The following day the party broke up. The Indian women came to bid us good by after breakfast, and dispersed in various directions, through the forest paths, to their several homes, going off in little groups, with their babies, of whom there were a goodly number, astride on their hips, and the older children following. Mr. Agassiz passed the morning in packing and arranging his fishes, having collected in these two days more than seventy new species: such is the wealth of life everywhere in these waters. His studies had been the subject of great curiosity to the people about the sitio; one or two were always hovering around to look at his work, and to watch Mr. Bourkhardt's drawing. They seemed to think it extraordinary that any one should care to take the portrait of a fish. The familiarity of these children of the forest with the natural objects about them—plants, birds, insects, fishes—is remarkable. They frequently ask to see the drawings, and, in turning over a pile containing several hundred colored drawings of fish, they will scarcely make a mistake; even the children giving the name instantly, and often adding, "He filho d'elle,"—"It is the child of such a one,"—thus distinguishing the young from the adult, and pointing out their relation. The scientific work excites great wonder among the Indians, wherever we go; and when Mr. Agassiz succeeds in making them understand the value he attaches to his collections, he often finds them efficient assistants.

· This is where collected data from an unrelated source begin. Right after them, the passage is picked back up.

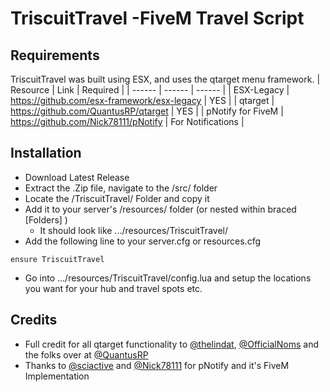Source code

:# TriscuitTravel -FiveM Travel Script
## Requirements
TriscuitTravel was built using ESX, and uses the qtarget menu framework.
| Resource | Link | Required |
| ------ | ------ | ------ |
| ESX-Legacy | https://github.com/esx-framework/esx-legacy | YES |
| qtarget | https://github.com/QuantusRP/qtarget | YES |
| pNotify for FiveM | https://github.com/Nick78111/pNotify | For Notifications |

## Installation
- Download Latest Release
- Extract the .Zip file, navigate to the /src/ folder
- Locate the /TriscuitTravel/ Folder and copy it
- Add it to your server's /resources/ folder (or nested within braced [Folders] )
    - It should look like .../resources/TriscuitTravel/
- Add the following line to your server.cfg or resources.cfg
```
ensure TriscuitTravel
```
- Go into  .../resources/TriscuitTravel/config.lua and setup the locations you want for your hub and travel spots etc.

## Credits

- Full credit for all qtarget functionality to [@thelindat](https://github.com/thelindat), [@OfficialNoms](https://github.com/OfficialNoms) and the folks over at [@QuantusRP](https://github.com/QuantusRP)
- Thanks to [@sciactive](https://github.com/sciactive) and [@Nick78111](https://github.com/Nick78111/) for pNotify and it's FiveM Implementation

We dined rather earlier than usual,—our chief dish being a stew of parrots and toucans,—and left the sitio at about five o'clock, in three canoes, the music accompanying us in the smaller boat. Our Indian friends stood on the shore as we left, giving us a farewell greeting with cheers and waving hats and hands. The row through the lake and igarapé was delicious; and we saw many alligators lying lazily about in the quiet water, who seemed to enjoy it, after their fashion, as much as we did. The sun had long set as we issued from the little river, and the Rio Negro, where it opens broadly out into the Amazons, was a sea of silver. The boat with the music presently joined our canoe; and we had a number of the Brazilian modinhas, as they call them,—songs which seem especially adapted for the guitar and moonlight. These modinhas have quite a peculiar character. They are little, graceful, lyrical snatches of song, with a rather melancholy cadence; even those of which the words are gay not being quite free from this undertone of sadness. One hears them constantly sung to the guitar, a favorite instrument with the Brazilians as well as the Indians. This put us all into a somewhat dreamy mood, and we approached the end of our journey rather silently. But as we came toward the landing, we heard the sound of a band of brass instruments, effectually drowning our feeble efforts, and saw a crowded canoe coming towards us. They were the boys from an Indian school in the neighborhood of Manaos, where a certain number of boys of Indian parentage, though not all of pure descent, receive an education at the expense of the province, and are taught a number of trades. Among other things, they are trained to play on a variety of instruments, and are said to show a remarkable facility for music. The boat, which, from its size, was a barge rather than a canoe, looked very pretty as it came towards us in the moonlight; it seemed full to overflowing, the children all standing up, dressed in white uniforms. This little band comes always on Sunday evenings and festa days to play before the President's house. They were just returning, it being nearly ten o'clock; but the President called to them to turn back, and they accompanied us to the beach, playing all the while. Thus our pleasant three-days picnic ended with music and moonlight.

FOOTNOTES:

[B] Without entering here upon the generosity shown not only by the Brazilian government, but by individuals also, to this expedition,—a debt which it will be my pleasant duty to acknowledge fully hereafter in a more extended report of our journey,—I cannot omit this opportunity of thanking Dr. Epaminondas, the enlightened President of the Province of the Amazonas, for the facilities accorded to me during my whole stay in the region now under his administration.—Louis Agassiz.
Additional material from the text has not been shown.